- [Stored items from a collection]
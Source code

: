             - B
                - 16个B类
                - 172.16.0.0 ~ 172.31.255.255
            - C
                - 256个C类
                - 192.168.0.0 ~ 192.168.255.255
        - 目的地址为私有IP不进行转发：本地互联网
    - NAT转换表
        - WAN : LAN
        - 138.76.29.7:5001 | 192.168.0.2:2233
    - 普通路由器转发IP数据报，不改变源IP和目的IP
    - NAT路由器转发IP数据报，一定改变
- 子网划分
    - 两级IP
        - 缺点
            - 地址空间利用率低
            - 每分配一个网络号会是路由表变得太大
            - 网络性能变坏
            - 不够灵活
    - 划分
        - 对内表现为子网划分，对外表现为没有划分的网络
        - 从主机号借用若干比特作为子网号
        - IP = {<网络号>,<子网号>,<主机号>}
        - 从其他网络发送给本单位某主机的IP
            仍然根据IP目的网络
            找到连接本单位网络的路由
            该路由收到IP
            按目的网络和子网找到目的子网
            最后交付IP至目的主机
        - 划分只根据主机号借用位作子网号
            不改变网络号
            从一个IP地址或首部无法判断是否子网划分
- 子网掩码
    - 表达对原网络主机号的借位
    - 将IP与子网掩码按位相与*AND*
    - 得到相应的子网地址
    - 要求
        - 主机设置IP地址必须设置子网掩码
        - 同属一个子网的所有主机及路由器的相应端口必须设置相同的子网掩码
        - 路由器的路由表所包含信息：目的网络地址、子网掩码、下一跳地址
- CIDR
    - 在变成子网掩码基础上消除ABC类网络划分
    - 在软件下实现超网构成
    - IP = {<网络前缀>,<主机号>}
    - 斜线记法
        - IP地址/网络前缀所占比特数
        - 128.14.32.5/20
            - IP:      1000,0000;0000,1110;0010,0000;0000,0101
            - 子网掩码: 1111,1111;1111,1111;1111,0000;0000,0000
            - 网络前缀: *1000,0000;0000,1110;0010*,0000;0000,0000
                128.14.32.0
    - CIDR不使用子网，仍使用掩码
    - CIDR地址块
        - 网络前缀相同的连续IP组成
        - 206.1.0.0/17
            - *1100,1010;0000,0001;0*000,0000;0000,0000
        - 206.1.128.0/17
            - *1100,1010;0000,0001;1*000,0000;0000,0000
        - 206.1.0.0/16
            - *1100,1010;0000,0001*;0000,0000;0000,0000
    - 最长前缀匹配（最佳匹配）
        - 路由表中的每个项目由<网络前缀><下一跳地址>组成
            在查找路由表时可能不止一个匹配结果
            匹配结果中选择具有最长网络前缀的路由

- [What is being asked] Give again exactly, and only, the lines above starting at the one with "按目的网络和子网找到目的子网" and ending at the one with "- 网络前缀: *1000,0000;0000,1110;0010*,0000;0000,0000".

- [Exercise output]
            按目的网络和子网找到目的子网
            最后交付IP至目的主机
        - 划分只根据主机号借用位作子网号
            不改变网络号
            从一个IP地址或首部无法判断是否子网划分
- 子网掩码
    - 表达对原网络主机号的借位
    - 将IP与子网掩码按位相与*AND*
    - 得到相应的子网地址
    - 要求
        - 主机设置IP地址必须设置子网掩码
        - 同属一个子网的所有主机及路由器的相应端口必须设置相同的子网掩码
        - 路由器的路由表所包含信息：目的网络地址、子网掩码、下一跳地址
- CIDR
    - 在变成子网掩码基础上消除ABC类网络划分
    - 在软件下实现超网构成
    - IP = {<网络前缀>,<主机号>}
    - 斜线记法
        - IP地址/网络前缀所占比特数
        - 128.14.32.5/20
            - IP:      1000,0000;0000,1110;0010,0000;0000,0101
            - 子网掩码: 1111,1111;1111,1111;1111,0000;0000,0000
            - 网络前缀: *1000,0000;0000,1110;0010*,0000;0000,0000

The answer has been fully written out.